I think it’s a worthwhile endeavor to research the first-generation student experience and to apply that research to help students adjust to an academic setting. But what gives me pause it the suggestion that this type of support should be continued into the professional world. I’m not so sure it should be.
Like many of the bloggers on this issue, I was also a first generation college student. I grew up in a single-parent home where income was not constant and I was the first in my family to go to college. No doubt that my background experiences affected how I acclimated to college and even major parts of my personality today. But at the time, and even now, I eschewed the idea that because I was poor that I could not perform on the same level as my peers. I distinctly remember being somewhat offended at the invitation to low-income student support services, but I also remember times when my low-income background and status put me at odds with my peers. However, I adapted, learned, and simply did what was asked of me and I was able to succeed.

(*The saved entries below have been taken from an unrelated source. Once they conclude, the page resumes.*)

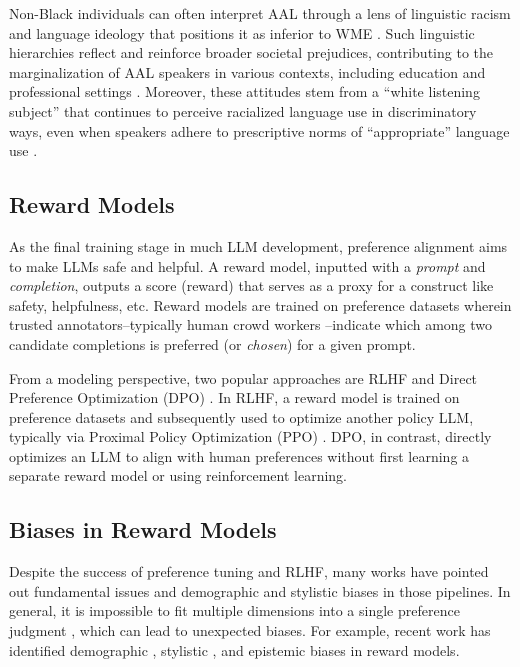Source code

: Non-Black individuals can often interpret AAL through a lens of linguistic racism and language ideology that positions it as inferior to WME \cite{spears1998}. Such linguistic hierarchies reflect and reinforce broader societal prejudices, contributing to the marginalization of AAL speakers in various contexts, including education and professional settings \cite{alim2016}. Moreover, these attitudes stem from a ``white listening subject'' that continues to perceive racialized language use in discriminatory ways, even when speakers adhere to prescriptive norms of ``appropriate'' language use \cite{spears1998, alim2016, rosa_unsettling_2017}.


\subsection{Reward Models}
As the final training stage in much LLM development, preference alignment aims to make LLMs safe and helpful. A reward model, inputted with a \textit{prompt} and \textit{completion}, outputs a score (reward) that serves as a proxy for a construct like safety, helpfulness, etc. Reward models are trained on preference datasets wherein trusted annotators--typically human crowd workers \citep{bai_training_2022, wang_helpsteer_2023}--indicate which among two candidate completions is preferred (or \textit{chosen}) for a given prompt.

From a modeling perspective, two popular approaches are RLHF \citep{christiano_deep_2017, ouyang_training_2022} and Direct Preference Optimization (DPO) \cite{rafailov_direct_2024}. In RLHF, a reward model is trained on preference datasets and subsequently used to optimize another policy LLM, typically via Proximal Policy Optimization (PPO) \cite{schulman_proximal_2017}. DPO, in contrast, directly optimizes an LLM to align with human preferences without first learning a separate reward model or using reinforcement learning. 

\subsection{Biases in Reward Models}
Despite the success of preference tuning and RLHF, many works have pointed out fundamental issues and demographic and stylistic biases in those pipelines. In general, it is impossible to fit multiple dimensions into a single preference judgment \cite{casper2023open}, which can lead to unexpected biases. For example, recent work has identified demographic \cite{ryan-etal-2024-unintended}, stylistic \citep{singhal_long_2023}, and epistemic biases \citep{zhou2024relying} in reward models. 

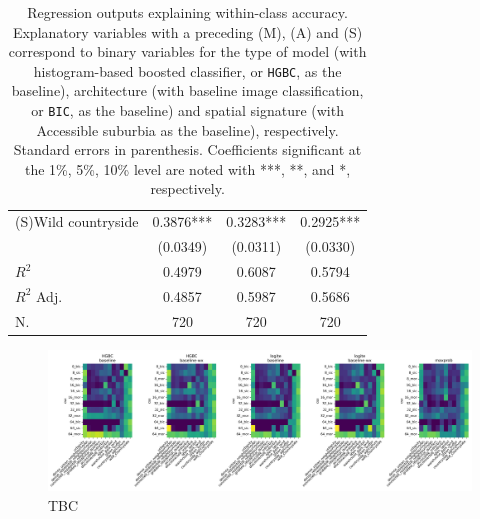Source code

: \begin{table}
\begin{tabular}{lccc}
(S)Wild countryside                               &   0.3876*** &   0.3283*** &   0.2925*** \\
                                                  &    (0.0349) &    (0.0311) &    (0.0330) \\
\midrule
$R^2$                                             &      0.4979 &      0.6087 &      0.5794 \\
$R^2$ Adj.                                        &      0.4857 &      0.5987 &      0.5686 \\
N.                                                &      720    &      720    &      720    \\
\bottomrule
\end{tabular}
    \caption{\label{tab:non_sp_reg_wc}\footnotesize Regression outputs explaining
            within-class accuracy. Explanatory variables with a preceding (M),
            (A) and (S)
    correspond to binary variables for the type of model (with histogram-based
            boosted classifier, or \texttt{HGBC}, as the
    baseline), architecture (with baseline image classification, or
    \texttt{BIC}, as the baseline) and spatial signature (with Accessible
    suburbia as the baseline),
    respectively. Standard errors in parenthesis. Coefficients significant at
    the 1\%, 5\%, 10\% level are noted with ***, **, and *, respectively.}
\end{table}


\begin{figure}
    \centering
    \includegraphics[width=1.0\linewidth]{fig/wc_accuracy_x_model.png}
    \caption{\footnotesize TBC}
    \label{fig:prediction_comparison_maps}
\end{figure}






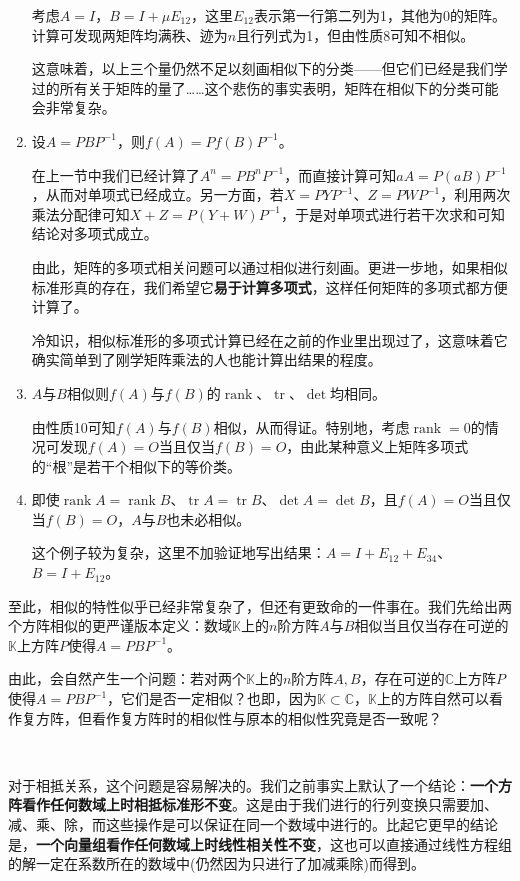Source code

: \documentclass[a4paper,UTF8,fontset=windows]{ctexart}
\DeclareMathOperator{\rank}{rank}
\DeclareMathOperator{\tr}{tr}
\newcommand*{\note}{\noindent *}
\begin{document}
\begin{enumerate}
    考虑$A=I$，$B=I+\mu E_{12}$，这里$E_{12}$表示第一行第二列为1，其他为0的矩阵。计算可发现两矩阵均满秩、迹为$n$且行列式为1，但由性质8可知不相似。

    这意味着，以上三个量仍然不足以刻画相似下的分类——但它们已经是我们学过的所有关于矩阵的量了……这个悲伤的事实表明，矩阵在相似下的分类可能会非常复杂。

    \item 设$A=PBP^{-1}$，则$f(A)=Pf(B)P^{-1}$。
    
    在上一节中我们已经计算了$A^n=PB^nP^{-1}$，而直接计算可知$aA=P(aB)P^{-1}$，从而对单项式已经成立。另一方面，若$X=PYP^{-1}$、$Z=PWP^{-1}$，利用两次乘法分配律可知$X+Z=P(Y+W)P^{-1}$，于是对单项式进行若干次求和可知结论对多项式成立。

    由此，矩阵的多项式相关问题可以通过相似进行刻画。更进一步地，如果相似标准形真的存在，我们希望它\textbf{易于计算多项式}，这样任何矩阵的多项式都方便计算了。

    \note 冷知识，相似标准形的多项式计算已经在之前的作业里出现过了，这意味着它确实简单到了刚学矩阵乘法的人也能计算出结果的程度。

    \item $A$与$B$相似则$f(A)$与$f(B)$的$\rank$、$\tr$、$\det$均相同。
    
    由性质10可知$f(A)$与$f(B)$相似，从而得证。特别地，考虑$\rank=0$的情况可发现$f(A)=O$当且仅当$f(B)=O$，由此某种意义上矩阵多项式的``根''是若干个相似下的等价类。

    \item 即使$\rank A=\rank B$、$\tr A=\tr B$、$\det A=\det B$，且$f(A)=O$当且仅当$f(B)=O$，$A$与$B$也未必相似。
    
    这个例子较为复杂，这里不加验证地写出结果：$A=I+E_{12}+E_{34}$、$B=I+E_{12}$。
\end{enumerate}

至此，相似的特性似乎已经非常复杂了，但还有更致命的一件事在。我们先给出两个方阵相似的更严谨版本定义：数域$\mathbb{K}$上的$n$阶方阵$A$与$B$相似当且仅当存在可逆的$\mathbb{K}$上方阵$P$使得$A=PBP^{-1}$。

由此，会自然产生一个问题：若对两个$\mathbb{K}$上的$n$阶方阵$A,B$，存在可逆的$\mathbb{C}$上方阵$P$使得$A=PBP^{-1}$，它们是否一定相似？也即，因为$\mathbb{K}\subset\mathbb{C}$，$\mathbb{K}$上的方阵自然可以看作复方阵，但看作复方阵时的相似性与原本的相似性究竟是否一致呢？

\

对于相抵关系，这个问题是容易解决的。我们之前事实上默认了一个结论：\textbf{一个方阵看作任何数域上时相抵标准形不变}。这是由于我们进行的行列变换只需要加、减、乘、除，而这些操作是可以保证在同一个数域中进行的。比起它更早的结论是，\textbf{一个向量组看作任何数域上时线性相关性不变}，这也可以直接通过线性方程组的解一定在系数所在的数域中(仍然因为只进行了加减乘除)而得到。
\end{document}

So it may be no surprise that I’m hard-nosed about first-generation professional support. I don’t know if it’s because of my background and/or personality, but I believe that everyone has feelings of insecurity at each new stage of their life: elementary school, high school, new relationships, college, marriage, every job/career. And I bet if I’m lucky enough to make it to a retirement home I’ll feel insecure about being there too. Impostor syndrome is a real, wide-spread issue and I hope to blog about it in the future since it’s a fascinating topic and I’m no stranger to the syndrome. But for now I’m arguing this: feelings of insecurity about being in a new, professional setting are shared experiences among everyone in the profession. There is no need to subdivide the new professionals and suggest that not only is one’s socio-economic background the sole reason for insecure feelings, but to also claim that only someone from the same socio-economic background can understand and help work through those feelings.
Don’t get me wrong – there are marginalized groups who are inarguably affected everyday by their status and they should seek support if they feel the need. But having once been poor (or just not rich) isn’t a marginalized status, is it? It feels a bit too “me too” in discussions of privilege and disadvantage. I just don’t think having grown up in a lower to middle income family is a burden that should be carried with you into the professional world. We’re spreading the concepts of disadvantage and marginalization too thin. If everyone is marginalized, no one is marginalized.
But maybe I’ve just adopted too much of the typical masculine mantra when it comes to the profession: suck it up and walk it off.